Ny Lie kemudian beranjak masuk ke kamar untuk mengambil uang.
Ada pintu kasa penahan nyamuk di kamar, tetapi saat itu sebuah engselnya rusak sehingga tidak bisa berayun seperti biasanya.
Ternyata orang misterius itu mengikuti Ny Lie Kim Nio ke dalam kamar. Tetapi langkahnya terhalang oleh pintu yang engselnya rusak itu.
Ketika Ny Lie membalikkan badan, ia tertegun melihat orang itu menenteng senjata api.
Sang nyonya rumah berteriak sambil mengatakan, “Jangan Pak!”
Orang itu melepaskan tembakan dua kali. Satu mengenai lengan, sedangkan satu tembakan lainnya kena perut.
Tampaknya sebuah proyektil meleset mengenai jantung dan menembus punggung korban.
“Benar-benar suatu kemujuran, kalau tidak Tante (Liem memanggil istrinya dengan sebutan tante) pasti sudah meninggal. Namun Tuhan dan Budha masih melindungi Tante,” ujar Liem Sioe Liong, dalam buku ‘Liem Sioe Liong dan Salim Group, Pilar Bisnis Soeharto’, karya Richard Borsuk dan Nancy Chng, Penerbit Buku Kompas, 2016.
Setelah korban berteriak, pelaku panik dan kemudian melarikan diri.
Mungkin karena tergesa-gesa, pelaku lupa membawa topinya yang tergeletak di atas meja.
Saat itu di rumah tersebut ada Albert, anak tertua Liem Sioe Liong. Albert dan orang-orang yang ada di rumah itu segera melarikan Ny Lie Kim Nio ke rumah sakit.

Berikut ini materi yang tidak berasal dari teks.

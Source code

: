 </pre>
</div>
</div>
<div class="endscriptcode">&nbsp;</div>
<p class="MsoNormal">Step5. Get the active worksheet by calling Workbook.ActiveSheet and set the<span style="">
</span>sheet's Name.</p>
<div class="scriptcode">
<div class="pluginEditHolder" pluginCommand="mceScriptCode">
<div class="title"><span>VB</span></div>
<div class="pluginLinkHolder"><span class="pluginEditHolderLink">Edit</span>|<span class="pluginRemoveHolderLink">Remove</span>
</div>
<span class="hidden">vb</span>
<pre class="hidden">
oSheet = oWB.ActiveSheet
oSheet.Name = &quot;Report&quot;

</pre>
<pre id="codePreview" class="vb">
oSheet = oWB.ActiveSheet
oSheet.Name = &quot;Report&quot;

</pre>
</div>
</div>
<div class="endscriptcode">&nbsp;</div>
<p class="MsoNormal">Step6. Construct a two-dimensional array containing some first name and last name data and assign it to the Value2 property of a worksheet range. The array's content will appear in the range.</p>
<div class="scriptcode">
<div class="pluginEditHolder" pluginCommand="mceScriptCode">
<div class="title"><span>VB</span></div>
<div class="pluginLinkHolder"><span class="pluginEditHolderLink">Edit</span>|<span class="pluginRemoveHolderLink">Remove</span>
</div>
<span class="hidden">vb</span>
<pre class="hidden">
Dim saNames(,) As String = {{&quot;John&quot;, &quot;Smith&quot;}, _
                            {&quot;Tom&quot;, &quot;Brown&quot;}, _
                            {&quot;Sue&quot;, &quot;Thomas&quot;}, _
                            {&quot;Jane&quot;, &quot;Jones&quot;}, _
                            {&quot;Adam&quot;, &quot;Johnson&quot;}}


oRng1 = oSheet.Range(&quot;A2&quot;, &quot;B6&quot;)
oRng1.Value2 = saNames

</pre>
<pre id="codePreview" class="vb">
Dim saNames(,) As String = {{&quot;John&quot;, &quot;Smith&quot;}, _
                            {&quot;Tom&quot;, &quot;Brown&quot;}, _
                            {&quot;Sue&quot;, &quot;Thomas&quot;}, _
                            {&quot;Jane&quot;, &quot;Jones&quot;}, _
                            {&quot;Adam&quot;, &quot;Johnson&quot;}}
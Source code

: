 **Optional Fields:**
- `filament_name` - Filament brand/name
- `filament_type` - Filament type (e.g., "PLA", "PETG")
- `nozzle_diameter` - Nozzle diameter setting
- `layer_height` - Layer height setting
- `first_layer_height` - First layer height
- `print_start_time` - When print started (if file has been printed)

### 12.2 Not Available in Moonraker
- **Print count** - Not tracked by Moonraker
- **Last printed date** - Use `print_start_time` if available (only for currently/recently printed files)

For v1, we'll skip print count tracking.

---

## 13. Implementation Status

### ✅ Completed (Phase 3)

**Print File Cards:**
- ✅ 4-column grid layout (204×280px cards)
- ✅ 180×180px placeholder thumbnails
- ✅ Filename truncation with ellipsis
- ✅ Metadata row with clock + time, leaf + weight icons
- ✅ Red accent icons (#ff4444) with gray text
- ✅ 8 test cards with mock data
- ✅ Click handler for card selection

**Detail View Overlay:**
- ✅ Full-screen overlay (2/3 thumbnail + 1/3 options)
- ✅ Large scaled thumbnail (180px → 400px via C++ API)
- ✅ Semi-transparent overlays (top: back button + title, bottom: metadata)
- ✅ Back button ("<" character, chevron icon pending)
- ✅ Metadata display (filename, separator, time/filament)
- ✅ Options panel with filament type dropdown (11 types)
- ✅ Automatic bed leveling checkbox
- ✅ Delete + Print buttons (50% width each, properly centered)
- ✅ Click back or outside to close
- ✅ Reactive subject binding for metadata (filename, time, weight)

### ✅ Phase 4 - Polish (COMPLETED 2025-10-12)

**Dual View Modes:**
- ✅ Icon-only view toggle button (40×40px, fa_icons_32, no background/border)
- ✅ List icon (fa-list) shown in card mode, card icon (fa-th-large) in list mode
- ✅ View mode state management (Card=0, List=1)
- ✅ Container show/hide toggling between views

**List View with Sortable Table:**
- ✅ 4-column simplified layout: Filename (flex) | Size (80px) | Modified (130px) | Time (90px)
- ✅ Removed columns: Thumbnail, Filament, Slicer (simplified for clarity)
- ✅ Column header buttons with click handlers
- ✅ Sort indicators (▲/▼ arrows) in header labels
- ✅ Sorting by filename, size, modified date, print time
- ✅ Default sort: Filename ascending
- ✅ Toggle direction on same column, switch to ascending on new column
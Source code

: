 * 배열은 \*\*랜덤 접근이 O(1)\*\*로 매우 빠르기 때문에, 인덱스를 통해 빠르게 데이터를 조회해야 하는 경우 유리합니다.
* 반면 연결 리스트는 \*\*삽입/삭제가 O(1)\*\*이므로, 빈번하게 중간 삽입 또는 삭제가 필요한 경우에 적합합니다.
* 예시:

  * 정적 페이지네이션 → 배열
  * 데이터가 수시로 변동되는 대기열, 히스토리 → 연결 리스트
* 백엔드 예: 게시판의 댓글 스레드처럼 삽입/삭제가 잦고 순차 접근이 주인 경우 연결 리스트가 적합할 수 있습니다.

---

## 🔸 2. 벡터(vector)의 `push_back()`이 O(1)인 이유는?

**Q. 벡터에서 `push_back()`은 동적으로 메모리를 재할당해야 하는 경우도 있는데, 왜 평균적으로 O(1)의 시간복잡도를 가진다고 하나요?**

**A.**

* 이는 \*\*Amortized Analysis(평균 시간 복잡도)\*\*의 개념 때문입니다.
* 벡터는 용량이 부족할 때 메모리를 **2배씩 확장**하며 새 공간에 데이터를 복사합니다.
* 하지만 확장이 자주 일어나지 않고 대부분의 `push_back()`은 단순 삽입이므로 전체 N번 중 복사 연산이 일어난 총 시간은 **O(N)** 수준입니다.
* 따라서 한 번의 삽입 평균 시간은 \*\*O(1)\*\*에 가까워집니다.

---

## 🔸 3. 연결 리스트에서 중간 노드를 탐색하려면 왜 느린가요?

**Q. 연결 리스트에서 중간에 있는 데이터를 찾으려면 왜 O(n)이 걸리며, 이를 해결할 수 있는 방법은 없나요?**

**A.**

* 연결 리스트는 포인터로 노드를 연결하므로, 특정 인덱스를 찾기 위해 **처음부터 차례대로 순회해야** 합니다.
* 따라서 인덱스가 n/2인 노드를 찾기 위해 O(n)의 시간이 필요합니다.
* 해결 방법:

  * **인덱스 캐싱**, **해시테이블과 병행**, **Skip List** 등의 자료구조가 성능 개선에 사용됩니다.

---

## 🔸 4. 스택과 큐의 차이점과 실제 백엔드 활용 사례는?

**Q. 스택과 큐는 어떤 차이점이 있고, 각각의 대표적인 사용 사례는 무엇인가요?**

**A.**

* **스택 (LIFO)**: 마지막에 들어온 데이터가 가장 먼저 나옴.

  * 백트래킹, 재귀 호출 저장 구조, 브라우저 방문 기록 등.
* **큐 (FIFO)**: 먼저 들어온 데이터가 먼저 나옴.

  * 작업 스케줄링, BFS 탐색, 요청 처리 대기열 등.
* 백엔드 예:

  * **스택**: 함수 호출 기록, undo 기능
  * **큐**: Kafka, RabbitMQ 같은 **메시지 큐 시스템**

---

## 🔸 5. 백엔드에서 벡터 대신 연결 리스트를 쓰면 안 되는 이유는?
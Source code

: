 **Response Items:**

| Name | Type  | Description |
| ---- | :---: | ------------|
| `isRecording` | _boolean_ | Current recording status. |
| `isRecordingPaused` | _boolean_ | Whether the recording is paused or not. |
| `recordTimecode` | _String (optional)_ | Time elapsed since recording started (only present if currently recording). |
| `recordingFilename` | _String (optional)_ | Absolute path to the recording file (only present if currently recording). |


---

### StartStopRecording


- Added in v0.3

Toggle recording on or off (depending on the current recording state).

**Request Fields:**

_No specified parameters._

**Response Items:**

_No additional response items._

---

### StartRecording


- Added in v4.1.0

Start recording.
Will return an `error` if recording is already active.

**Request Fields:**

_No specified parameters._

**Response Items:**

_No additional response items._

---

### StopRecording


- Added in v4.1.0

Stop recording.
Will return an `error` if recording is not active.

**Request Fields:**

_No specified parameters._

“Tidak ada yang menghubungi saya ketika itu, tetapi anehnya, pada malam kejadian tersebut saya tidak bisa tidur,” kata Liem.
Tiga hari setelah penembakan, Liem Sioe Liong baru bisa kembali ke Jakarta. Begitu mendarat di bandara, Liem langsung meluncur ke rumah sakit.
“Ketika melihat Tante (istrinya), saya menangis. Saya merasa tidak ada harapan sama sekali untuknya, tetapi Tante pemberani. Dia mengatakan kepada saya, dirinya baik-baik saja dan saya harus pulang duLu untuk beristirahat,” kenang Liem Sioe Liong.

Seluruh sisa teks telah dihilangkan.